You use dedicated systems. Either one 1u pizza box for the CPU and a matched 1u
tesla s1070 pizza box which has 4 tesla GPUs
http://www.nvidia.com/object/product_tesla_s1070_us.html
or there are several vendors out there that match two tesla GPU (usually the
tesla m1060 in this case which is a passively cooled version of the c1060) 
http://www.nvidia.com/object/product_tesla_m1060_us.html
to a dual cpu xeon in a 1u system.
you can start here (the links page from nvidia)
http://www.nvidia.com/object/tesla_preconfigured_clusters_wtb.html

There are other specialized options if you want, but most of them aimed at
higher budget clusters.

You can push it in terms of power as each tesla takes 160W, adding to that what
the cpu and the rest of the system requires, a 1000W power supply should do.

The s1070 comes with a 1200w power supply on board.

> 3) Ideally, I'd like to put more than one GPU
> card in each computer node, but then I hit the
> issues in #2 even harder.
> 

You are looking for the tesla s1070 or previously mentioned solutions

> 4) Assuming that a GPU can't be "time shared",
> this means that I'll have to set up my batch
> engine to treat the GPU as a non-sharable resource.
> This means that I'll only be able to run as many
> jobs on a compute node as I have GPUs. This also means
> that it would be wasteful to put CPUs in a compute
> node with more cores than the number GPUs in the
> node. (This is assuming that the jobs don't do
> anything parallel on the CPUs - only on the GPUs).
> Even if GPUs can be time shared, given the expense
> of copying between main memory and GPU memory,
> sharing GPUs among several processes will degrade
> performance.
> 

It doesn't have a swap in/swap out mechanism, so the way it may time share is
by alternating kernels as long as there is enough memory. Shouldn't be done for
HPC (same with CPU by the way due to numa/l2 cache and context switching
issues).

What you would want to do is to setup the cards in exclusive mode and then tell
the users not to choose a card explicitly. The context creation function would
then choose the next available card automatically. You would then with the
tesla s1070 setup the machine as having 4 cores for scheduling.
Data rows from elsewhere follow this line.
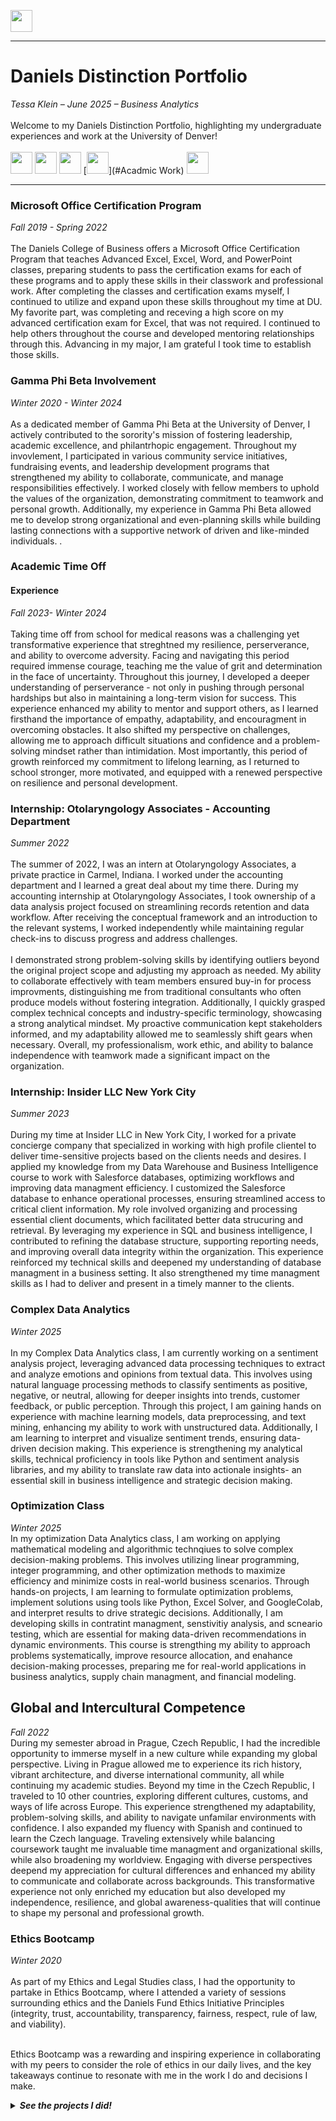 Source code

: <a name="top"></a>

[<img src="https://user-images.githubusercontent.com/91146906/152112781-2de05074-70b1-436b-9bfb-860890cc1de1.svg" height="35"/>](../README.md/#top)
<hr>

# Daniels Distinction Portfolio
<i>Tessa Klein – June 2025 – Business Analytics</i>
<br><br>
Welcome to my Daniels Distinction Portfolio, highlighting my undergraduate experiences and work at the University of Denver!
<br><br>
[<img src="https://user-images.githubusercontent.com/91146906/160904313-d3515906-abf0-4f63-9a9c-c8dcdb80c446.svg" height="35"/>](#CommunucationInterpersonal)
[<img src="https://user-images.githubusercontent.com/91146906/152071881-e4fdfd91-bd4d-42f6-a6f4-0e1234c6bfc7.svg" height="35"/>](#Internships)
[<img src="https://user-images.githubusercontent.com/91146906/152072049-ab7d3102-eb2e-4f8b-983e-be3783806f87.svg" height="35"/>](#Technical)
[<img src="https://user-images.githubusercontent.com/91146906/161411069-5a6c5a81-e2e7-4c39-a687-f8aa95f23ce6.svg" height="35"/>](#Acadmic Work)
[<img src="https://user-images.githubusercontent.com/91146906/162367370-96cd19ed-02c8-4511-86d6-1cc358e56458.svg" height="35"/>](#Fun)

<a name="CommunucationInterpersonal"></a>
<hr>



<a name="MOS"></a>
### Microsoft Office Certification Program
<i>Fall 2019 - Spring 2022</i>
<br>
<br>The Daniels College of Business offers a Microsoft Office Certification Program that teaches Advanced Excel, Excel, Word, and PowerPoint classes, preparing students to pass the certification exams for each of these programs and to apply these skills in their classwork and professional work. After completing the classes and certification exams myself, I continued to utilize and expand upon these skills throughout my time at DU. My favorite part, was completing and receving a high score on my advanced certification exam for Excel, that was not required. I continued to help others throughout the course and developed mentoring relationships through this. Advancing in my major, I am grateful I took time to establish those skills. 
<br>

 
### Gamma Phi Beta Involvement
<i>Winter 2020 - Winter 2024</i>
<br>
<br>As a dedicated member of Gamma Phi Beta at the University of Denver, I actively contributed to the sorority's mission of fostering leadership, academic excellence, and philantrhopic engagement. Throughout my invovlement, I participated in various community service initiatives, fundraising events, and leadership development programs that strengthened my ability to collaborate, communicate, and manage responsibilities effectively. I worked closely with fellow members to uphold the values of the organization, demonstrating commitment to teamwork and personal growth. Additionally, my experience in Gamma Phi Beta allowed me to develop strong organizational and even-planning skills while building lasting connections with a supportive network of driven and like-minded individuals. .
<br>




<a name="Academic Time Off"></a>
### Academic Time Off 
#### Experience
<i>Fall 2023- Winter 2024</i>
<br>
<br>Taking time off from school for medical reasons was a challenging yet transformative experience that streghtned my resilience, perserverance, and ability to overcome adversity. Facing and navigating this period required immense courage, teaching me the value of grit and determination in the face of uncertainty. Throughout this journey, I developed a deeper understanding of perserverance - not only in pushing through personal hardships but also in maintaining a long-term vision for success. This experience enhanced my ability to mentor and support others, as I learned firsthand the importance of empathy, adaptability, and encouragment in overcoming obstacles. It also shifted my perspective on challenges, allowing me to approach difficult situations and confidence and a problem-solving mindset rather than intimidation. Most importantly, this period of growth reinforced my commitment to lifelong learning, as I returned to school stronger, more motivated, and equipped with a renewed perspective on resilience and personal development. 




 


<a name="Otolaryngology Associates"></a>
### Internship: Otolaryngology Associates - Accounting Department
<i>Summer 2022</i>
<br>
<br>The summer of 2022, I was an intern at Otolaryngology Associates, a private practice in Carmel, Indiana. I worked under the accounting department and I learned a great deal about my time there. During my accounting internship at Otolaryngology Associates, I took ownership of a data analysis project focused on streamlining records retention and data workflow. After receiving the conceptual framework and an introduction to the relevant systems, I worked independently while maintaining regular check-ins to discuss progress and address challenges.
<br>
<br>I demonstrated strong problem-solving skills by identifying outliers beyond the original project scope and adjusting my approach as needed. My ability to collaborate effectively with team members ensured buy-in for process improvments, distinguishing me from traditional consultants who often produce models without fostering integration. Additionally, I quickly grasped complex technical concepts and industry-specific terminology, showcasing a strong analytical mindset. My proactive communication kept stakeholders informed, and my adaptability allowed me to seamlessly shift gears when necessary. Overall, my professionalism, work ethic, and ability to balance independence with teamwork made a significant impact on the organization. 

<a name="Insider LLC"></a>
### Internship: Insider LLC New York City 
<i> Summer 2023 </i>
<br>
<br> During my time at Insider LLC in New York City, I worked for a private concierge company that specialized in working with high profile clientel to deliver time-sensitive projects based on the clients needs and desires. I applied my knowledge from my Data Warehouse and Business Intelligence course to work with Salesforce databases, optimizing workflows and improving data managment efficiency. I customized the Salesforce database to enhance operational processes, ensuring streamlined access to critical client information. My role involved organizing and processing essential client documents, which facilitated better data strucuring and retrieval. By leveraging my experience in SQL and business intelligence, I contributed to refining the database structure, supporting reporting needs, and improving overall data integrity within the organization. This experience reinforced my technical skills and deepened my understanding of database managment in a business setting. It also strengthened my time managment skills as I had to deliver and present in a timely manner to the clients. 

<a name="Complex Data Analytics"></a>
### Complex Data Analytics
<i>Winter 2025 </i>
<br>
<br>In my Complex Data Analytics class, I am currently working on a sentiment analysis project, leveraging advanced data processing techniques to extract and analyze emotions and opinions from textual data. This involves using natural language processing methods to classify sentiments as positive, negative, or neutral, allowing for deeper insights into trends, customer feedback, or public perception. Through this project, I am gaining hands on experience with machine learning models, data preprocessing, and text mining, enhancing my ability to work with unstructured data. Additionally, I am learning to interpret and visualize sentiment trends, ensuring data-driven decision making. This experience is strengthening my analytical skills, technical proficiency in tools like Python and sentiment analysis libraries, and my ability to translate raw data into actionale insights- an essential skill in business intelligence and strategic decision making. 
<br>

<a name="Optimization Class"></a>
### Optimization Class
<i>Winter 2025 </i>
<br>In my optimization Data Analytics class, I am working on applying mathematical modeling and algorithmic technqiues to solve complex decision-making problems. This involves utilizing linear programming, integer programming, and other optimization methods to maximize efficiency and minimize costs in real-world business scenarios. Through hands-on projects, I am learning to formulate optimization problems, implement solutions using tools like Python, Excel Solver, and GoogleColab, and interpret results to drive strategic decisions. Additionally, I am developing skills in contratint managment, senstivitiy analysis, and scneario testing, which are essential for making data-driven recommendations in dynamic environments. This course is strengthing my ability to approach problems systematically, improve resource allocation, and enahance decision-making processes, preparing me for real-world applications in business analytics, supply chain managment, and financial modeling. 

## Global and Intercultural Competence
<i> Fall 2022</i>
<br> During my semester abroad in Prague, Czech Republic, I had the incredible opportunity to immerse myself in a new culture while expanding my global perspective. Living in Prague allowed me to experience its rich history, vibrant architecture, and diverse international community, all while continuing my academic studies. Beyond my time in the Czech Republic, I traveled to 10 other countries, exploring different cultures, customs, and ways of life across Europe. This experience strengthened my adaptability, problem-solving skills, and ability to navigate unfamilar environments with confidence. I also expanded my fluency with Spanish and continued to learn the Czech language. Traveling extensively while balancing coursework taught me invaluable time managment and organizational skills, while also broadening my worldview. Engaging with diverse perspectives deepend my appreciation for cultural differences and enhanced my ability to communicate and collaborate across backgrounds. This transformative experience not only enriched my education but also developed my independence, resilience, and global awareness-qualities that will continue to shape my personal and professional growth. 

<a name="EBC"></a>
### Ethics Bootcamp
<i>Winter 2020</i>
<br>
<br>As part of my Ethics and Legal Studies class, I had the opportunity to partake in Ethics Bootcamp, where I attended a variety of sessions surrounding ethics and the Daniels Fund Ethics Initiative Principles (integrity, trust, accountability, transparency, fairness, respect, rule of law, and viability).

<br>Ethics Bootcamp was a rewarding and inspiring experience in collaborating with my peers to consider the role of ethics in our daily lives, and the key takeaways continue to resonate with me in the work I do and decisions I make.

<details>
<summary><i><b>See the projects I did!</b></i></summary>
    <br>
  <table>

    


<a name="OLTP"></a>
### Database Project: Silhouette Collective
<i>Spring 2024</i>
<br>
<br>During my Foundations or Information Management class in Spring 2023, I was tasked with planning, designing, building, and programming aspects of an information management system using Microsoft Word (documentation), Visio (diagraming), and Access (relational database). This included designing a relational database, simulating data, building the relational database in Access, loading the data into the relational database, querying the relational database using SQL, and developing relational database forms and reports, including using VBA macros, functions, and sub procedures.
<br>
<br><i>Augst 2024</i>
<br>
<br>During my Enterprise Information Management class in Spring 2024, I expanded this relational database, adding tables and moving it to Microsoft SQL Server Management Studio. This included designing, building, and programing an enterprise information management database using SQL Server and Azure; designing, building, and programing interactive forms using Visual Studio and SQL Server; and designing, building, and programing a Windows integrated application, along with reports, using Visual Studio and SQL Server. Throughout this process, I used SQL (build script, function, stored procedure, views, reports) and Visual Basic (forms).
<br>
<br>The fashion database, Silhouette Collective collects personal information from a client about size, brand preferences, color, etc. to create a customer profile that is assigned to a shopper within the company. The shopper can shop for specific events or just singular items per the consumer's request. The company is currently based in Colorado and looking to expand their market within its original region while slowly branching out to surrounding regions. Currently, the company just entered the market therefore its short-term goals are to breakeven. Long term goals would be to establish a strong presence in the market by gaining a lot of traction and customer loyalty. 

<br>Description of the Project:</b>This project will create a data mart for the company that allows it to collect and organize all their data. This data mart project is essential to the development of a large data warehouse because it establishes the fact tables and dimensions. The database is centered around orders, and the orders are measured by the total order amount. By establishing a data mart, Silhouette Collective will be able to increase performance, provide insights that support decision-making, and focus on insights for departments. As we are a startup company as well and have limited budget, a data mart is more cost-effective solution that a comprehensive data warehouse.

<br>Strategic Metrics:</b> The Silhouette Collective data mart will provide strategic metrics on number of customers served, total revenue, average order amount, and customer retention rate. Tracking these metrics will help inform the company of their customer's behabior and preferences as well as the performance and efficiency of their services.

<br>Business Questions to Answer:</b> 1. The CEO would like to know the total revenue of the company by month, quarter, and year. 2. The shopper manager would like to know the number of orders completed per month by each shopper. 3. The brand manager would like to know which brands are most popular by tracking the number of orders per month per brand. 4. The CEO would like to know if there is a special occasion or event that produces the most consistent number of orders or is it scattered. 5. The CEO would like to know the comparison between high value orders and low value orders and the quantity of orders associated with. 6. The CEO would like to know which regions of the country customer's are shooping from and how customer spending varies by region. These business requirement questions help different departments and managers within the company take insights from the data mart that can inform their decisions surrounding business strategies. 

<br>
<br>[<img src="https://user-images.githubusercontent.com/91146906/152109152-fbd18f8c-4c42-46f6-97cc-631c298e7eac.svg" height="35"/>](../DanielsDistinctionPortfolio/BackToRootsOLTP/#top)






### Complex Data Analytics
<i>Winter 2025 </i>
<br>
<br> INPUT PROJECT HERE ONCE FINISHED. In my Complex Data Analytics class, I am currently working on a sentiment analysis project, leveraging advanced data processing techniques to extract and analyze emotions and opinions from textual data. This involves using natural language processing methods to classify sentiments as positive, negative, or neutral, allowing for deeper insights into trends, customer feedback, or public perception. Through this project, I am gaining hands on experience with machine learning models, data preprocessing, and text mining, enhancing my ability to work with unstructured data. Additionally, I am learning to interpret and visualize sentiment trends, ensuring data-driven decision making. This experience is strengthening my analytical skills, technical proficiency in tools like Python and sentiment analysis libraries, and my ability to translate raw data into actionale insights- an essential skill in business intelligence and strategic decision making. 
<br>


[<img src="https://user-images.githubusercontent.com/91146906/152072343-975b3adf-3d47-4d4b-8c3f-fd7b880f036d.svg" height="35"/>](#Technical)
[<img src="https://user-images.githubusercontent.com/91146906/152072378-b0168a2d-e85c-47c6-a272-fcfb3f6a44ae.svg" height="35"/>](#top)

### Optimization Class
<i>Winter 2025 </i>
<br> INPUT PROJECT HERE ONCE FINISHED: In my optimization Data Analytics class, I am working on applying mathematical modeling and algorithmic technqiues to solve complex decision-making problems. This involves utilizing linear programming, integer programming, and other optimization methods to maximize efficiency and minimize costs in real-world business scenarios. Through hands-on projects, I am learning to formulate optimization problems, implement solutions using tools like Python, Excel Solver, and GoogleColab, and interpret results to drive strategic decisions. Additionally, I am developing skills in contratint managment, senstivitiy analysis, and scneario testing, which are essential for making data-driven recommendations in dynamic environments. This course is strengthing my ability to approach problems systematically, improve resource allocation, and enahance decision-making processes, preparing me for real-world applications in business analytics, supply chain managment, and financial modeling. 


<a name="EBC"></a>
### Ethics In Entreprenuership
<i>Winter 2024</i>
<br>
<br>During a sprint focused on ethics in entrepreneurship, I explored key ethical frameworks, including deontolog, utilitarianism, and virtue ethics, and how entrepreneurs apply these principles in decision-making. Deontology, emphasizing duty and rules, highlighted the importance of adhering to ethical obligations regardless of consequences- essential in maintaining integrity in business practices. Utilitarianism, which prioritizes the greatest good for the greatest number, demonstrated how entrepreneurs weigh costs and benefits to ensure their actions positively impact stakeholders. Virtue ethics, centered on character and moral virtues, reinforced the role of personal integrity and long-term ethical leadership in entrepreneurship. Through real-world case studies and discussions, I gained insights into how successful entrepreneurs integrate these ethical principles into their business strategies, balancing profitability with social responsibility and ethical decision-making.

<br>This class was rewarding and I was able to analyze a startup called Pangia Clothing, analyzing these issues. Once I finish the paper, I will upload it here.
The processes will be sharing the pci bus though for communications so you may
prefer to setup the system as 1 job per machine or at least a round robin
scheduler.

> Are there any other issues I'm leaving out?
> 

Take note that the s1070 is ~6k$ so you are talking at most two to three
machines here with your budget.

Also don't even think about putting that s1070 anywhere but a server room, or
at least nowhere with users near by as it makes a lot of noise.

> Cordially,